Stainless steel shelves lining by the walls house a lot of strange alchemical flasks, jars and tubes. Karolis says he started buying this glassware in flea markets and now he can't stop. One large glass bowl has a golden fish living in it.
There's only one piece of seaweed in the bowl, but to make up for the lack of exposure to nature, guys from the studio made the fish a cardboard TV set. Problem solved.
A huge plant is resting right next to Karolis’ workstation.There are a lot of plants in the studio actually. Just like in Karolis’ art. As he sits in his bauhaus style armchair by the table, lamp casting a yellow streak of light, I realize the whole scene looks like one of his pictures.
We sit down, I yank out my notes and we talk. First thing's first — the morning.
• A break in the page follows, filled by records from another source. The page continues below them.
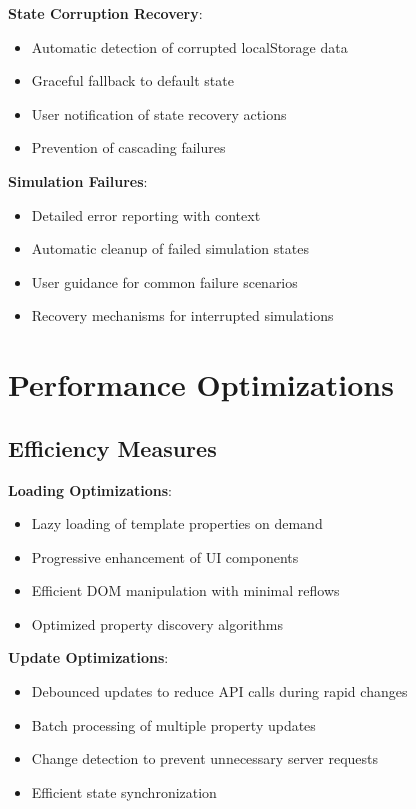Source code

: \documentclass[12pt,a4paper]{article}
\begin{document}
\textbf{State Corruption Recovery}:
\begin{itemize}
    \item Automatic detection of corrupted localStorage data
    \item Graceful fallback to default state
    \item User notification of state recovery actions
    \item Prevention of cascading failures
\end{itemize}

\textbf{Simulation Failures}:
\begin{itemize}
    \item Detailed error reporting with context
    \item Automatic cleanup of failed simulation states
    \item User guidance for common failure scenarios
    \item Recovery mechanisms for interrupted simulations
\end{itemize}

\section{Performance Optimizations}

\subsection{Efficiency Measures}

\textbf{Loading Optimizations}:
\begin{itemize}
    \item Lazy loading of template properties on demand
    \item Progressive enhancement of UI components
    \item Efficient DOM manipulation with minimal reflows
    \item Optimized property discovery algorithms
\end{itemize}

\textbf{Update Optimizations}:
\begin{itemize}
    \item Debounced updates to reduce API calls during rapid changes
    \item Batch processing of multiple property updates
    \item Change detection to prevent unnecessary server requests
    \item Efficient state synchronization
\end{itemize}
\end{document}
Karolis wakes up at around 7 a.m. and is instantly sharp and ready to go. His first ritual is checking the phone, most of us are guilty of this vice. He admits it’s a bad habit, but who could blame him. With a horde of followers across all social media I would be all over my phone first thing after opening my eyes too. With a faint note of guilt Karolis says that he is working towards refining his morning rituals. Doing some journaling or reading first thing in the morning. I assure him that he will eventually get there.
His breakfast is like a clockwork, always exactly the same. A ball of mozarella, two tomatoes with some basil and a glass of water. Sometimes he uses an old noisy juicer to make a couple of glasses of juice. It also works as an extra alarm clock for his girlfriend. I ask him about coffee, he says he never drinks it.
“I just don’t need it, I’m sharp as a razor as it is”.
Hearing this I glance at his cup of cappuccino.
"On rare occasions only", he chuckles.
Karolis comes to studio at around nine. The warm up before serious hands-on work is checking Behance. "I follow all the right people and I like discovering their art before it spreads through all the blogs and websites", he says. Checking the yield of likes and comments is a pleasant part of it too. Karolis shares a small Behance secret — “Share your work in progress. People are truly interested in how the sausage is made. They comment a lot and become invested in the piece. They are also much more likely to be interested in the final work if they’ve followed it as it was born.”
Karolis uses a 21 inch iMac and an a4 Wacom Cintiq as his main work horse. "I feel it's time to upgrade, I will go for a larger Cintiq and a 15' macbook, a much more flexible combination". Expensive gear aside, Karolis' favorite tools are some old technical pencils. One of them was given to him by his grandpa and Karolis has been using it so much the blue paint rubbed off revealing the steel corpus underneath. "I feel more confident when these pencils are around”, he says “More in control of the situation".
Pencils at hand, Mac fired up, Behance attended, it’s now time to get to work. He starts a new piece by testing some compositions out, drawing quick simple sketches not bigger than a matchbox. He then picks the ones with the most potential and refines them, puts them in a larger scale and adds more detail. Some of these bigger sketches he then sends to the client.
“I never show more than two sketches. It would lead to mixing, matching and eventually to confusion. Two is enough in most cases”.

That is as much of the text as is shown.